When I first began working with the women in homelessness, it was a wonder to me how quickly the women responded and were able to connect to their deeper, inner selves. This work amazed me, that the power of being together in a sacred space drew forth their own inner capacities.
I had a dream after a few years of facilitating the circles. This dream showed me how women – each one of us – can work and be in life.
In the dream I saw three women standing in a park, just before dawn. They were singing praise – not specific songs that I could recall, but more a feeling that came through their singing. One of the women turns to me and says, ‘We don’t do anything. We work with vibrations.’ She then showed me the book that they used as a resource or guidebook for their work. On the cover was the title: ‘Women of God.’
I kept this dream close, not speaking about it for several years. Just carried it quietly inside. In every challenging circumstance, the dream was right there, in my awareness.

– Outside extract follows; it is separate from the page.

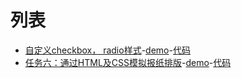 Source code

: # 列表

- [自定义checkbox， radio样式](http://ife.baidu.com/course/detail/id/23)-[demo](https://lonr.github.io/ife17/01input/index.html)-[代码](https://github.com/lonr/ife17/tree/master/01input)
- [任务六：通过HTML及CSS模拟报纸排版](http://ife.baidu.com/course/detail/id/99)-[demo](https://lonr.github.io/ife17/02css6/index.html)-[代码](https://github.com/lonr/ife17/tree/master/02css6)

Through my work, and in my life, I came to learn its meaning. In essence, it was clear that I needed to become more conscious of a deep feminine knowledge about a woman’s relationship to her life and to the sacred.

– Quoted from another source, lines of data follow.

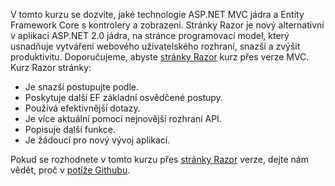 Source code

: V tomto kurzu se dozvíte, jaké technologie ASP.NET MVC jádra a Entity Framework Core s kontrolery a zobrazení. Stránky Razor je nový alternativní v aplikaci ASP.NET 2.0 jádra, na stránce programovací model, který usnadňuje vytváření webového uživatelského rozhraní, snazší a zvýšit produktivitu. Doporučujeme, abyste [stránky Razor](xref:data/ef-rp/intro) kurz přes verze MVC. Kurz Razor stránky:

* Je snazší postupujte podle.
* Poskytuje další EF základní osvědčené postupy.
* Používá efektivnější dotazy.
* Je více aktuální pomocí nejnovější rozhraní API.
* Popisuje další funkce.
* Je žádoucí pro nový vývoj aplikací.

Pokud se rozhodnete v tomto kurzu přes [stránky Razor](xref:data/ef-rp/intro) verze, dejte nám vědět, proč v [potíže Githubu](https://github.com/aspnet/Docs/issues/6146).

Now I am aware of how – each day – this song of praise needs to be renewed. As a source of regeneration of our being, we need this to sustain life through difficulties and hardships.
On a daily level, I saw how listening to early morning birdsong filled me with joy. While living in rural California, I was often awake before dawn, and heard the exuberant birdsong, a sudden wild and joyful upwelling, and it seemed to be hundreds of birds participating.

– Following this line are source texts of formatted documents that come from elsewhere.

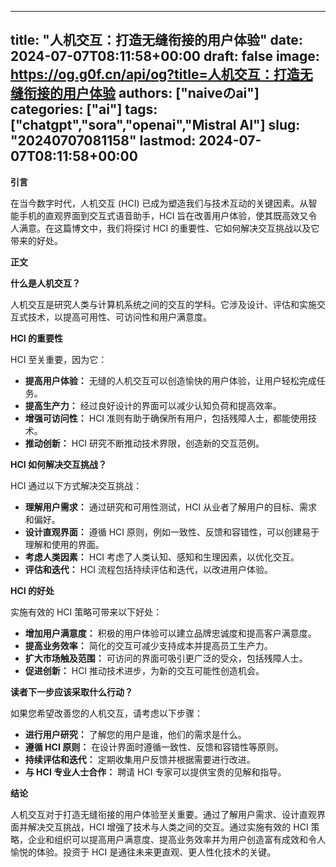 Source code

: 
---
title: "人机交互：打造无缝衔接的用户体验"
date: 2024-07-07T08:11:58+00:00
draft: false
image: https://og.g0f.cn/api/og?title=人机交互：打造无缝衔接的用户体验
authors: ["naiveのai"]
categories: ["ai"]
tags: ["chatgpt","sora","openai","Mistral AI"]
slug: "20240707081158"
lastmod: 2024-07-07T08:11:58+00:00
---
**引言**

在当今数字时代，人机交互 (HCI) 已成为塑造我们与技术互动的关键因素。从智能手机的直观界面到交互式语音助手，HCI 旨在改善用户体验，使其既高效又令人满意。在这篇博文中，我们将探讨 HCI 的重要性、它如何解决交互挑战以及它带来的好处。

**正文**

**什么是人机交互？**

人机交互是研究人类与计算机系统之间的交互的学科。它涉及设计、评估和实施交互式技术，以提高可用性、可访问性和用户满意度。

**HCI 的重要性**

HCI 至关重要，因为它：

* **提高用户体验：** 无缝的人机交互可以创造愉快的用户体验，让用户轻松完成任务。
* **提高生产力：** 经过良好设计的界面可以减少认知负荷和提高效率。
* **增强可访问性：** HCI 准则有助于确保所有用户，包括残障人士，都能使用技术。
* **推动创新：** HCI 研究不断推动技术界限，创造新的交互范例。

**HCI 如何解决交互挑战？**

HCI 通过以下方式解决交互挑战：

* **理解用户需求：** 通过研究和可用性测试，HCI 从业者了解用户的目标、需求和偏好。
* **设计直观界面：** 遵循 HCI 原则，例如一致性、反馈和容错性，可以创建易于理解和使用的界面。
* **考虑人类因素：** HCI 考虑了人类认知、感知和生理因素，以优化交互。
* **评估和迭代：** HCI 流程包括持续评估和迭代，以改进用户体验。

**HCI 的好处**

实施有效的 HCI 策略可带来以下好处：

* **增加用户满意度：** 积极的用户体验可以建立品牌忠诚度和提高客户满意度。
* **提高业务效率：** 简化的交互可减少支持成本并提高员工生产力。
* **扩大市场触及范围：** 可访问的界面可吸引更广泛的受众，包括残障人士。
* **促进创新：** HCI 推动技术进步，为新的交互可能性创造机会。

**读者下一步应该采取什么行动？**

如果您希望改善您的人机交互，请考虑以下步骤：

* **进行用户研究：** 了解您的用户是谁，他们的需求是什么。
* **遵循 HCI 原则：** 在设计界面时遵循一致性、反馈和容错性等原则。
* **持续评估和迭代：** 定期收集用户反馈并根据需要进行改进。
* **与 HCI 专业人士合作：** 聘请 HCI 专家可以提供宝贵的见解和指导。

**结论**

人机交互对于打造无缝衔接的用户体验至关重要。通过了解用户需求、设计直观界面并解决交互挑战，HCI 增强了技术与人类之间的交互。通过实施有效的 HCI 策略，企业和组织可以提高用户满意度、提高业务效率并为用户创造富有成效和令人愉悦的体验。投资于 HCI 是通往未来更直观、更人性化技术的关键。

I now live at the edge of a city and I hear traffic in the early morning. But also birds – the mockingbird on the cedar outside my window, finches, a dove, wild turkeys. I listen. It is the same listening, feeling the sacredness of life pouring through.
So to return to the dream, this sense of praise is both inner and outer. To renew this light in life – each morning and within oneself – whether through listening, prayer, or silence of gratitude. Or sometimes, through a sorrow in our heart.
I saw that this was true in the circles of women at the homeless shelter; there is always this kind of dynamic, inner orientation. The women feel it in themselves. I have often heard them say, “I come here because it’s not psychological work you do here. It’s something else.”
“These circles are what helped me get through those two years of homelessness,” said Penny, who eventually found work and housing. “This is so important to me.” Another woman explained. “I had the first dream I’ve had in years after coming to this group. Being here has helped me to trust that I can make the next step. “
To find our own way of praising the sacred, and to renew this each day, is essential in these difficult times. It is the ultimate nourishment that we can weave into our lives, so that it can be woven into the fabric of our Earth.